### Problem description:
Of the entries that follow, how many lines hold the word "clone"? Reply with the number only.

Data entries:
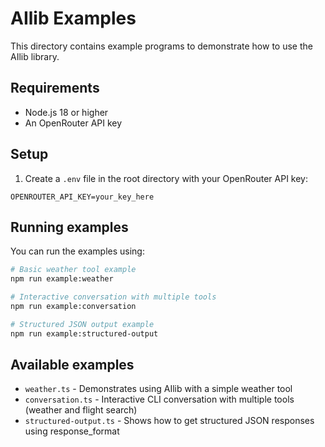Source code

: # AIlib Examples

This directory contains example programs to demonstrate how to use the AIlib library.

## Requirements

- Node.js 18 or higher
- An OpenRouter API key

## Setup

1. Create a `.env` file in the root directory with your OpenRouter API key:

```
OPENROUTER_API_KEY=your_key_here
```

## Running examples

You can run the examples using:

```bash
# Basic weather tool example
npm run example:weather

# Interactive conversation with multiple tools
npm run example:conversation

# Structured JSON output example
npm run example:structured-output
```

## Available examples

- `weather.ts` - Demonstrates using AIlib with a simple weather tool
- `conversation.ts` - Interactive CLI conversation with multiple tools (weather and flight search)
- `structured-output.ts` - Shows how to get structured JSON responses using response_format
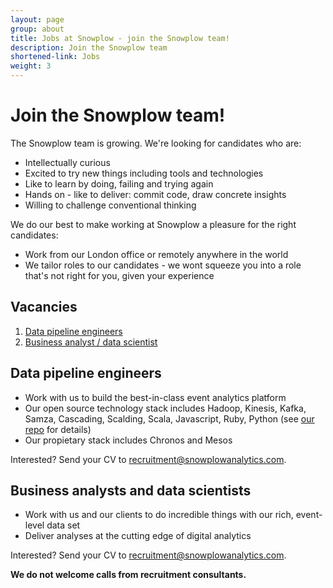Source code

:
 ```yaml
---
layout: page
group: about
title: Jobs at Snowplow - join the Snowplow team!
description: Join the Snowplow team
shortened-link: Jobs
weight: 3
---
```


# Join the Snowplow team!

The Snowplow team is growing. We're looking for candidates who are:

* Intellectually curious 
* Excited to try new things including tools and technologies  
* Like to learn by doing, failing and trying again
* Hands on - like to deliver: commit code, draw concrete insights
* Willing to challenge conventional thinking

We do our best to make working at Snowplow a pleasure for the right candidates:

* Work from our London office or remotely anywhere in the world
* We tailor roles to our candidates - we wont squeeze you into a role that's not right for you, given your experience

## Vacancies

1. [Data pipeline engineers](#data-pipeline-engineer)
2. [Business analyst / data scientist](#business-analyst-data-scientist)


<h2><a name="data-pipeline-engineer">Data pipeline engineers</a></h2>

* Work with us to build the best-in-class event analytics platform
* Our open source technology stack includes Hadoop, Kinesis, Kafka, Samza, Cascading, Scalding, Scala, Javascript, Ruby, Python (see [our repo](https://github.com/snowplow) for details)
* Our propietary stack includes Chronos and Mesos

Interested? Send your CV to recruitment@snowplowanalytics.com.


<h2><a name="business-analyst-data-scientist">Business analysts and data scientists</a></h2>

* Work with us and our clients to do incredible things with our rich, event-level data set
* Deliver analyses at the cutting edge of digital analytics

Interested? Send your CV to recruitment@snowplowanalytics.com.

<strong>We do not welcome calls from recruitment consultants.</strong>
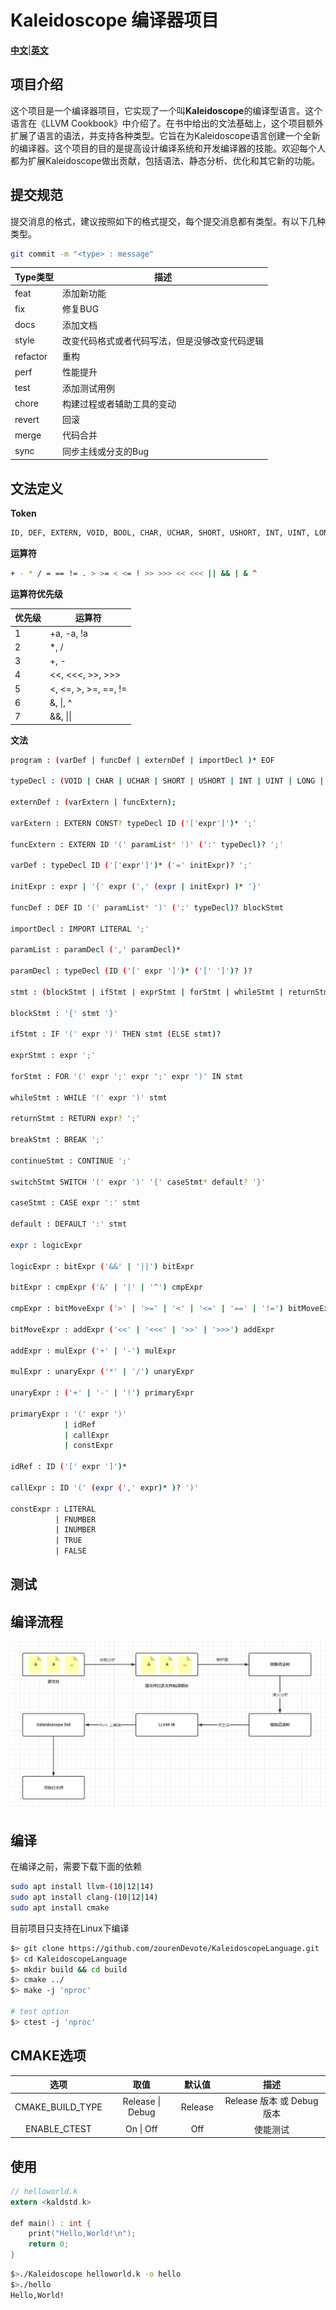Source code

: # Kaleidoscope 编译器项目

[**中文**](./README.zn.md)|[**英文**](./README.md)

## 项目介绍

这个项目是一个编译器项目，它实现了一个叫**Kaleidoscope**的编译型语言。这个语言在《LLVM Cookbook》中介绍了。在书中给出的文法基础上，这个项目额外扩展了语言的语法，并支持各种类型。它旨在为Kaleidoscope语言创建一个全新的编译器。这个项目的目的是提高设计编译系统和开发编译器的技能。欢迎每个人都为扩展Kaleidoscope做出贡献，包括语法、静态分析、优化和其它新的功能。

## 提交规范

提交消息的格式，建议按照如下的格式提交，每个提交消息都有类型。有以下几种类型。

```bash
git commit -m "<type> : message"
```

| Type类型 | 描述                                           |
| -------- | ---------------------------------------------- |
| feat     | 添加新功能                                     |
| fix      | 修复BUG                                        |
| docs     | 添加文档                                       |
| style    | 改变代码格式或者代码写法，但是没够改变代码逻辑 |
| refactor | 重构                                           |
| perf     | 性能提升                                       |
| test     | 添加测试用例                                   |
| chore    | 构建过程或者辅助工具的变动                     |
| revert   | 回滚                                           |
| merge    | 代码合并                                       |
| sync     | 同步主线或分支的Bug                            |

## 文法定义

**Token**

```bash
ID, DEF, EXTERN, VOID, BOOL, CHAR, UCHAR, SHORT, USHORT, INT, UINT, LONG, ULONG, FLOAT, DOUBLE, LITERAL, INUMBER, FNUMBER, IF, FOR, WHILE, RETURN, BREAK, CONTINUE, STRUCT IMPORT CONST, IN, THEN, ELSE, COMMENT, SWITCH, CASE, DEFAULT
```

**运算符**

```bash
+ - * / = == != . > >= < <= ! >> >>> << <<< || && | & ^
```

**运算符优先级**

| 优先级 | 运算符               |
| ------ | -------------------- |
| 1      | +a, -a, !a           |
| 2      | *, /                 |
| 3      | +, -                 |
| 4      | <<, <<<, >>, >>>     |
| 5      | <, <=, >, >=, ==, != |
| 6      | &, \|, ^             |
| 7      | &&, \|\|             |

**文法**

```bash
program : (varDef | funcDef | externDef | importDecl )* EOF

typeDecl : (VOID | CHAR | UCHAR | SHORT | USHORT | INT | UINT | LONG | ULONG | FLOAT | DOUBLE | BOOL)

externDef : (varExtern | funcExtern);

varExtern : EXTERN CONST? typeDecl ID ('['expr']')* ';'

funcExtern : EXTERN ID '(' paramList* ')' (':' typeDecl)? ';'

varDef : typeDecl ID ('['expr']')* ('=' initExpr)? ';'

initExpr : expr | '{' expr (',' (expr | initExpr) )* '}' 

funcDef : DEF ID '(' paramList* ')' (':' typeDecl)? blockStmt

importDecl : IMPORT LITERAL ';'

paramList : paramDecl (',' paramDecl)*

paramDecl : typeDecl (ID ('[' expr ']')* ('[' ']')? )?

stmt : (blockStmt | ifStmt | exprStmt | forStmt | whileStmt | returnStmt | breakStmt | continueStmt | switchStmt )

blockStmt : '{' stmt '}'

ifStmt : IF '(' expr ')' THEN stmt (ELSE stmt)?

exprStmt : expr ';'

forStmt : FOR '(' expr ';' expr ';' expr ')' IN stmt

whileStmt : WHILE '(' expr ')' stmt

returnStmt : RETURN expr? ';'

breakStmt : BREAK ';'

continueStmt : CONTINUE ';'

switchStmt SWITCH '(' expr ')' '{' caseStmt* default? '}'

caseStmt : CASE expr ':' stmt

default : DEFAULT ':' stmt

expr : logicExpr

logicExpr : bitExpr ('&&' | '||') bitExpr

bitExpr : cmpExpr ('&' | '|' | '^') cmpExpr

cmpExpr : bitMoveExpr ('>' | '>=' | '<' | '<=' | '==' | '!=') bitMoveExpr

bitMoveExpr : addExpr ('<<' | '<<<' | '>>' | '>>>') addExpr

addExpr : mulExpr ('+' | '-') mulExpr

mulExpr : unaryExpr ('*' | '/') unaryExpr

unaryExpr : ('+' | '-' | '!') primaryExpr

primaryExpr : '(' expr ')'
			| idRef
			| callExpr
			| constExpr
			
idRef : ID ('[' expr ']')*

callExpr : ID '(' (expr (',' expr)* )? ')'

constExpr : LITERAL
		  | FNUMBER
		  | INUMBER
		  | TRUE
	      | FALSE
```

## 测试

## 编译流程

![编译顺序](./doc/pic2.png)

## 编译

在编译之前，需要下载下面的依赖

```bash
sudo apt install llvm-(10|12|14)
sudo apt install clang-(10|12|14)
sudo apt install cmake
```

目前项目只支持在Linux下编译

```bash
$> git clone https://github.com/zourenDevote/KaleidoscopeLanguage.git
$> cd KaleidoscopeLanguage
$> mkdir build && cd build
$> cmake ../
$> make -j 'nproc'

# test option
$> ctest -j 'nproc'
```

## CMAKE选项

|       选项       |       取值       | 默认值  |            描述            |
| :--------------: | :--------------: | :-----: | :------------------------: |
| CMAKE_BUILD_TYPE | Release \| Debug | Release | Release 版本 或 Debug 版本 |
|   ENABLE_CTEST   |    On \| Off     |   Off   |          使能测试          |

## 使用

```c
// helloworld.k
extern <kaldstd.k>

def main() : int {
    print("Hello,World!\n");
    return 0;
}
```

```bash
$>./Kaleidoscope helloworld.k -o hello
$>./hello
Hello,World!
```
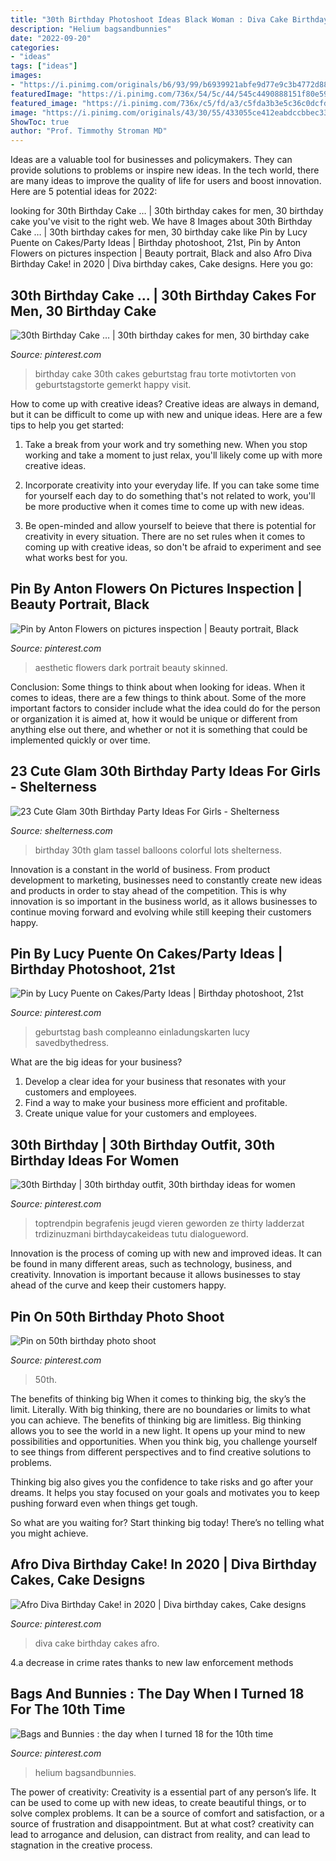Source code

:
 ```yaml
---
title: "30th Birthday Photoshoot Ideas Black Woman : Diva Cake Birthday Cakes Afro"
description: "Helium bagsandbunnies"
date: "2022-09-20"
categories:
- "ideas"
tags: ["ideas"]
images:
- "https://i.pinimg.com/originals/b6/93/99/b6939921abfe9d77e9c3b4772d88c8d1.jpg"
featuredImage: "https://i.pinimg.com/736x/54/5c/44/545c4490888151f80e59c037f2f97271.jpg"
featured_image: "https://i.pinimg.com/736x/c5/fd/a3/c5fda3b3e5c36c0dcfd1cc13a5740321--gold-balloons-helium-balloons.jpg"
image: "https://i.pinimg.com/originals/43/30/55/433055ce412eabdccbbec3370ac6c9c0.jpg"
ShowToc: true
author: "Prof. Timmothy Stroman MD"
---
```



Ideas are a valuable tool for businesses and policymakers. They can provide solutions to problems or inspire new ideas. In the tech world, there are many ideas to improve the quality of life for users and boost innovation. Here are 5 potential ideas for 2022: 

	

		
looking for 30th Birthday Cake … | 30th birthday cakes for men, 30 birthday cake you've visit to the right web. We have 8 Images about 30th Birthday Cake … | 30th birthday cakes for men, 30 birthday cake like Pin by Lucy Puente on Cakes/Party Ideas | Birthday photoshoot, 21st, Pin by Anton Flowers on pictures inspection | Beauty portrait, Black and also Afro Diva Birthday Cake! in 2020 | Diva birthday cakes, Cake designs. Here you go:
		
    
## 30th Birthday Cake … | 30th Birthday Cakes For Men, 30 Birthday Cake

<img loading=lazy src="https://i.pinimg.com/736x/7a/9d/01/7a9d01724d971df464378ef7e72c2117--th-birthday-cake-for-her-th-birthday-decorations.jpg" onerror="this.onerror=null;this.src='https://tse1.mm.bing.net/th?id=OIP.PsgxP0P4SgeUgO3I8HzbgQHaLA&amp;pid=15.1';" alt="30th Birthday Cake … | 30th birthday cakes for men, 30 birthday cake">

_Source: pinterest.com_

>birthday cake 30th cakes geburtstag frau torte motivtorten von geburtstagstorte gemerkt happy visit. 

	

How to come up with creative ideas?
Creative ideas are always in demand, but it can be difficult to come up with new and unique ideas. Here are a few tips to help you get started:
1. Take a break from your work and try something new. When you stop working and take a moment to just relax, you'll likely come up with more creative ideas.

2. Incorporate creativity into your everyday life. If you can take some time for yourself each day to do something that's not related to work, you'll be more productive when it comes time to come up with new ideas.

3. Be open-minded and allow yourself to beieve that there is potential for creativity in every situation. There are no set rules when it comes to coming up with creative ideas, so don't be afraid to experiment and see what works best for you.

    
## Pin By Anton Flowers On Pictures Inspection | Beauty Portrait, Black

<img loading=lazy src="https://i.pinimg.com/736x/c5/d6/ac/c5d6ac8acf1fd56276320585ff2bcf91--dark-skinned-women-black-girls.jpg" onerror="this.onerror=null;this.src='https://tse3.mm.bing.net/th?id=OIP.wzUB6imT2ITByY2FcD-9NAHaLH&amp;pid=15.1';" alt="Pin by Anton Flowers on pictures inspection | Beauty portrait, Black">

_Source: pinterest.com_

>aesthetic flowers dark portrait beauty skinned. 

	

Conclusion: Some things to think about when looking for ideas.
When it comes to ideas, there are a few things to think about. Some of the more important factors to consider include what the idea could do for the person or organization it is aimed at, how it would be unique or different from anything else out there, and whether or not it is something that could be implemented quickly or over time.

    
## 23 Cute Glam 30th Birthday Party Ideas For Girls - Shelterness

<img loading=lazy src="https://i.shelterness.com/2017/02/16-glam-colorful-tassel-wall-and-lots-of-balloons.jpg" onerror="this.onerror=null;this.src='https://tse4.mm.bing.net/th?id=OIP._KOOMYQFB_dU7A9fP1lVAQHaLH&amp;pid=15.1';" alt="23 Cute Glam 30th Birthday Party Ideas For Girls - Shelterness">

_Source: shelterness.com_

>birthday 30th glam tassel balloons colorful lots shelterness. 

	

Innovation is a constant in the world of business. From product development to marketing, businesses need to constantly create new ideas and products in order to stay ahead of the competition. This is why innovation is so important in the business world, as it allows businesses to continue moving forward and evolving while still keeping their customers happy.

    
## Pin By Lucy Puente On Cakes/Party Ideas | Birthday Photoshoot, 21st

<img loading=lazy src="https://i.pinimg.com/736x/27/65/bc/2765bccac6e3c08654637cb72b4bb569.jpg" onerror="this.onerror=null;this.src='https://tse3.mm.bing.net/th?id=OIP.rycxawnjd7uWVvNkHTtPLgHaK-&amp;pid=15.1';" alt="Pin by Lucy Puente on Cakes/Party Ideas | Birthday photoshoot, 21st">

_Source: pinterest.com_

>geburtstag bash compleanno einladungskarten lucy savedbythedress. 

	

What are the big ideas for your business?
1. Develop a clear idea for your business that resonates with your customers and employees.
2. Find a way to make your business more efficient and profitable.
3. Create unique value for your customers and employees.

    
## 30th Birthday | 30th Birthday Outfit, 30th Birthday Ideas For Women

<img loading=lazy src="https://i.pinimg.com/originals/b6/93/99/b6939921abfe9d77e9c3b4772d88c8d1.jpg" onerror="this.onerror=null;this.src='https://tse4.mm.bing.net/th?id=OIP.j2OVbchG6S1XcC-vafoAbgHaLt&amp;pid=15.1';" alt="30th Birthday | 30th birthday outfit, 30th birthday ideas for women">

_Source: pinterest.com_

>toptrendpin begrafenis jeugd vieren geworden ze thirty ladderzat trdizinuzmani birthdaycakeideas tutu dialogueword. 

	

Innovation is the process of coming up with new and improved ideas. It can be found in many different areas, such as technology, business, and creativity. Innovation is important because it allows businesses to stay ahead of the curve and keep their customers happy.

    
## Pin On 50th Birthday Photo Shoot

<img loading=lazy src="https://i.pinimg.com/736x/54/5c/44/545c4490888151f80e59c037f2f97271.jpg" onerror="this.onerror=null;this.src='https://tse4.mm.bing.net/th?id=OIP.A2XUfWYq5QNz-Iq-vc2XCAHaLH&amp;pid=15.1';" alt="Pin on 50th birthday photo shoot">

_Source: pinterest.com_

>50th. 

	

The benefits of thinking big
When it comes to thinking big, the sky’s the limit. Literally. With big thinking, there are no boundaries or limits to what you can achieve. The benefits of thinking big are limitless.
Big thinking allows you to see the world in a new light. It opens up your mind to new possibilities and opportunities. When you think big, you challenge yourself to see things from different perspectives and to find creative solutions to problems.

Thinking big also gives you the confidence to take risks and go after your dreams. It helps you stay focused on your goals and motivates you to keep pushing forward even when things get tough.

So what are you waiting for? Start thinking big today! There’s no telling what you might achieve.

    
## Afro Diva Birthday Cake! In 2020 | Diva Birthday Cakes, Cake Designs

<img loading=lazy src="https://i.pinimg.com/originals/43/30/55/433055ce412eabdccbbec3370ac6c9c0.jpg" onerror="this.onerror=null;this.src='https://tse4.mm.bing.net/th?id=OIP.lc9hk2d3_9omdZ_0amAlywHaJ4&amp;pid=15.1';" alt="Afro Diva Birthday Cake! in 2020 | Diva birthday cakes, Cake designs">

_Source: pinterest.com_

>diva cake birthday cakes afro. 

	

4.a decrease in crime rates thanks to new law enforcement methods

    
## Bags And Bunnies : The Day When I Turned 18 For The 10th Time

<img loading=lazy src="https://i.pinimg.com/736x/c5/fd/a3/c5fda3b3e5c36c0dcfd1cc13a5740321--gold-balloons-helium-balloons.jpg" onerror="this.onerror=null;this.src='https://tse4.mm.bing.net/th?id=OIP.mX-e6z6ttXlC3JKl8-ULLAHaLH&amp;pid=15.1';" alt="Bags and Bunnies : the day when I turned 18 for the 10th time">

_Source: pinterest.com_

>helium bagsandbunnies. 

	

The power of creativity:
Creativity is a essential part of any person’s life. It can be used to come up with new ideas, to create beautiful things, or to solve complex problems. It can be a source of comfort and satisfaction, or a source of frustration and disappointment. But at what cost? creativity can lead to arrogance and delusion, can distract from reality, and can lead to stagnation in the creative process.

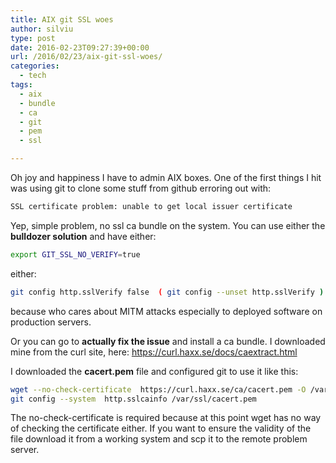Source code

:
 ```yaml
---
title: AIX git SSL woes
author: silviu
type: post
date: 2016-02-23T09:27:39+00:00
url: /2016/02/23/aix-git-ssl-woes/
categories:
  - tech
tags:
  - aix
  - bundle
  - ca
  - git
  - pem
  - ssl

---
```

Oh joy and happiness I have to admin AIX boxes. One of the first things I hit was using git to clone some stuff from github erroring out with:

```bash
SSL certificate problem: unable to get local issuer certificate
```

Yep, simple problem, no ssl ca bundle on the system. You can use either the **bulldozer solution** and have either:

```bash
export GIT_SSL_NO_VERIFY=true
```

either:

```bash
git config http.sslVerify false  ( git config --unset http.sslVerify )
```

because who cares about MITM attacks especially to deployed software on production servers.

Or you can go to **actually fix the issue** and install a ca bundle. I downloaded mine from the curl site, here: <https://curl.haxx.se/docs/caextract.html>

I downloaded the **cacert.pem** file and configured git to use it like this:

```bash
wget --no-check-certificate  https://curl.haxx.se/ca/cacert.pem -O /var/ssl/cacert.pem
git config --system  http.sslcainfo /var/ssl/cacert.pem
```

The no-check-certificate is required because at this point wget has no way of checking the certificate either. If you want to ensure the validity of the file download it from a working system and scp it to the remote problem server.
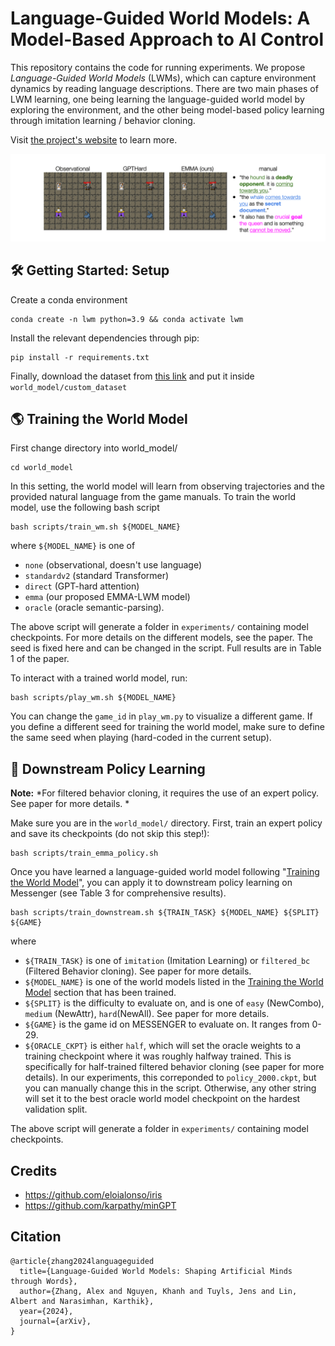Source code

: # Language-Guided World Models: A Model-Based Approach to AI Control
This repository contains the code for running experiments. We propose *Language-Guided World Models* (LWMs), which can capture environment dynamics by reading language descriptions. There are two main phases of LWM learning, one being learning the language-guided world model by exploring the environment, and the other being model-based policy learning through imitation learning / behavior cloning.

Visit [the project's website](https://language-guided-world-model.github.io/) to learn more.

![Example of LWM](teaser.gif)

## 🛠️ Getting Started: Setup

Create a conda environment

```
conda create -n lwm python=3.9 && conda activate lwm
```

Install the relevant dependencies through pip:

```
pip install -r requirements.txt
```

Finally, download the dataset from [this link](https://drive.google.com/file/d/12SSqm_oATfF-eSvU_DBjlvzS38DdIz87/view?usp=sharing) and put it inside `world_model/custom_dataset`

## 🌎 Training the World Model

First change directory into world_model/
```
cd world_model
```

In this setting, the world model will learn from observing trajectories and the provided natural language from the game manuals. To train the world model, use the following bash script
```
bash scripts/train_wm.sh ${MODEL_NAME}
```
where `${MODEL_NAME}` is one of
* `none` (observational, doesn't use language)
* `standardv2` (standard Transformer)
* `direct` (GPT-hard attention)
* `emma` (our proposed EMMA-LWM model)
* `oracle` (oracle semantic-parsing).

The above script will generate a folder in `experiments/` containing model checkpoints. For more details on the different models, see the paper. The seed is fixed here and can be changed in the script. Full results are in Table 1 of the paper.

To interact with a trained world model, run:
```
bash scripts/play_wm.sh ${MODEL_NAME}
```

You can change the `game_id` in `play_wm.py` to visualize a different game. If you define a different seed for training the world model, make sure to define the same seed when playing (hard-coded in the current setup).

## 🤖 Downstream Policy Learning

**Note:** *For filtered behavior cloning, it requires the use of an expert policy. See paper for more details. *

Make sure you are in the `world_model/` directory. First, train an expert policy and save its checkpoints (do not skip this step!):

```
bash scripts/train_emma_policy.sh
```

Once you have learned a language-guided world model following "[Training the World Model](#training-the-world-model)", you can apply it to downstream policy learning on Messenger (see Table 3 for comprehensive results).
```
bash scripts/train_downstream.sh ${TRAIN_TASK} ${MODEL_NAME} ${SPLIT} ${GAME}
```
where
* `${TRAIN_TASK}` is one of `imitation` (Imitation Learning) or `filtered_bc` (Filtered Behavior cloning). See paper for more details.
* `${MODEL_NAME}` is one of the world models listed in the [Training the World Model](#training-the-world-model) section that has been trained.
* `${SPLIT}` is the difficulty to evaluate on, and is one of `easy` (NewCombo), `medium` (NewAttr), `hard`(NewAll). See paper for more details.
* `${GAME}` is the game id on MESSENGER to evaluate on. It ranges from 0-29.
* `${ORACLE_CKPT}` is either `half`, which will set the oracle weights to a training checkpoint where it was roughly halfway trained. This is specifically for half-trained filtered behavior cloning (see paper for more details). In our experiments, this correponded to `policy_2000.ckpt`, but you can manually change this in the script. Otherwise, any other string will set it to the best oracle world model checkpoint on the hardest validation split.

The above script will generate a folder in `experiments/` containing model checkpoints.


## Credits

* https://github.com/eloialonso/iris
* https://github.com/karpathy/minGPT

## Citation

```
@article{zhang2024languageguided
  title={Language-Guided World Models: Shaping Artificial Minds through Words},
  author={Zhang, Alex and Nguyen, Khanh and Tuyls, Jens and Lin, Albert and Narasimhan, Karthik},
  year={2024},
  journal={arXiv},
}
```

### Finished exercise:
2